Israelis (No. 23 on the Henley & Partners Index), for instance, are barred from more than a dozen Muslim-majority nations, from Malaysia to Sudan. Many of those same countries will not allow entry to travelers whose passports bear Israeli stamps, which is why stamping is pretty rare at Israeli borders nowadays.

Where Americans do require a visa — to visit Russia and Brazil, for instance — they generally receive it. It’s a bothersome, often costly formality.

But would-be travelers from many, many countries are routinely denied tourist visas to the U.S. and elsewhere, for reasons that can appear arbitrary (but often correlate to whether compatriots collectively tend to overstay).

My Texan cousin once got fed up with her mother being denied a tourist visa from Mexico, and finally applied for a very expensive, very time-consuming green card for her mom, just so the latter could finally visit. I know plenty more stories like that.

As I set out to renew my passport, I think about my cousin, the Dreamers and the European Jews whose papers would not permit them to flee oppressive regimes, war and the Holocaust.
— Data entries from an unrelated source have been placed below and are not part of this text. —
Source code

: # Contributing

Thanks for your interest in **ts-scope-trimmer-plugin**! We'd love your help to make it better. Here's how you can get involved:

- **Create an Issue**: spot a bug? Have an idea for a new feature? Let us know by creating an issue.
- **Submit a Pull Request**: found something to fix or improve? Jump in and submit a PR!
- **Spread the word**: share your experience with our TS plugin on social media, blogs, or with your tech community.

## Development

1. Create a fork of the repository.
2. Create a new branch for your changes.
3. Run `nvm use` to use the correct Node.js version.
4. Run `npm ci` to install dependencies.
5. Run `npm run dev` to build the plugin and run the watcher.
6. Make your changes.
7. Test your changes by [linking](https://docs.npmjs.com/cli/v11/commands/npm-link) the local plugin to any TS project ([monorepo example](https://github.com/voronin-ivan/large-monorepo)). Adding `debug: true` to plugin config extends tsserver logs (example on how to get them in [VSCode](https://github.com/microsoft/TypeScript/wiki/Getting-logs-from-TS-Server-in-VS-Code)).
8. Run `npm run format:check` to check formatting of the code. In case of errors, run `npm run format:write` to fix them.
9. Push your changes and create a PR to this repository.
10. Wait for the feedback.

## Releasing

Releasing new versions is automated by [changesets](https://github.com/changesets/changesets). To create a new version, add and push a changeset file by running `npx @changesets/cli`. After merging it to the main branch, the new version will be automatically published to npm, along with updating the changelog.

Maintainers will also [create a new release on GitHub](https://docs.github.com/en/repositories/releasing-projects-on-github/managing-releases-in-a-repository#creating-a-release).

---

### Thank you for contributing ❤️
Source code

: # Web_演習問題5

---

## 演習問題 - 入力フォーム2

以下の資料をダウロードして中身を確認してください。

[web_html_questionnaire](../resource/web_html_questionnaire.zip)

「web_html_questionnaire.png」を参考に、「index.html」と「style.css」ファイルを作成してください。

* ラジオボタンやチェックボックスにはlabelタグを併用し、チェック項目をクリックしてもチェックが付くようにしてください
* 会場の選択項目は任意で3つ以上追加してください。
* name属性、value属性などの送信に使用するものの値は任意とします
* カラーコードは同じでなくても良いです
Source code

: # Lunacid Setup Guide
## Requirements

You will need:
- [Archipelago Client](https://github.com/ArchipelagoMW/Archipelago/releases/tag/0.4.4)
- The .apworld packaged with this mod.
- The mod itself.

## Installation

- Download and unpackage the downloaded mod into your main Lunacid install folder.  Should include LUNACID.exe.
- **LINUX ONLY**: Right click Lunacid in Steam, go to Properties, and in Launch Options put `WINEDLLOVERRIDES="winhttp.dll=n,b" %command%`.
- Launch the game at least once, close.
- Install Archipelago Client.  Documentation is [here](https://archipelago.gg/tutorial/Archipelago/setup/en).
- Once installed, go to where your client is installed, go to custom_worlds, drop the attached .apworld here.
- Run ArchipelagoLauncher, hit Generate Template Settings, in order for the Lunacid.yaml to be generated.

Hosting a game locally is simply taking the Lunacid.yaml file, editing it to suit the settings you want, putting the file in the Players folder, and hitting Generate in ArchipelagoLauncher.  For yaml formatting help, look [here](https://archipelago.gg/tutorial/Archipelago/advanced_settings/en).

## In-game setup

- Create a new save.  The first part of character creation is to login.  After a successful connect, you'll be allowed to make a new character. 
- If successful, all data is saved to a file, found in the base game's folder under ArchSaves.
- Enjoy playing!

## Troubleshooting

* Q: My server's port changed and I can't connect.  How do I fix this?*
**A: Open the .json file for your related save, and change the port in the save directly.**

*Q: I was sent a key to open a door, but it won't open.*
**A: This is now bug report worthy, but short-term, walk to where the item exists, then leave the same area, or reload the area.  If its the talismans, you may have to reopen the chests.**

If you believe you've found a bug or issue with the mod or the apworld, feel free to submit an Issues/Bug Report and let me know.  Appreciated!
As I set out to renew my passport, I think about my cousin, the Dreamers and the European Jews whose papers would not permit them to flee oppressive regimes, war and the Holocaust. About the Soviet Jews who weren’t allowed to emigrate. About my own great-grandparents a century earlier, who fled Russia in the dead of night, amid gunfire.

I think about my husband growing up behind the Iron Curtain, tagging along on work trips abroad with his mother or his father, but never with both; the family wasn’t allowed to leave together.

Some years later, my cousin encountered the inverse scenario at the Mexican border, en route to a family holiday where she and her husband were traveling separately. Several forfeited plane tickets later, she found out the hard way that one parent cannot take a child out of the U.S. without documented permission from the other parent — a law all travelers would do well to heed.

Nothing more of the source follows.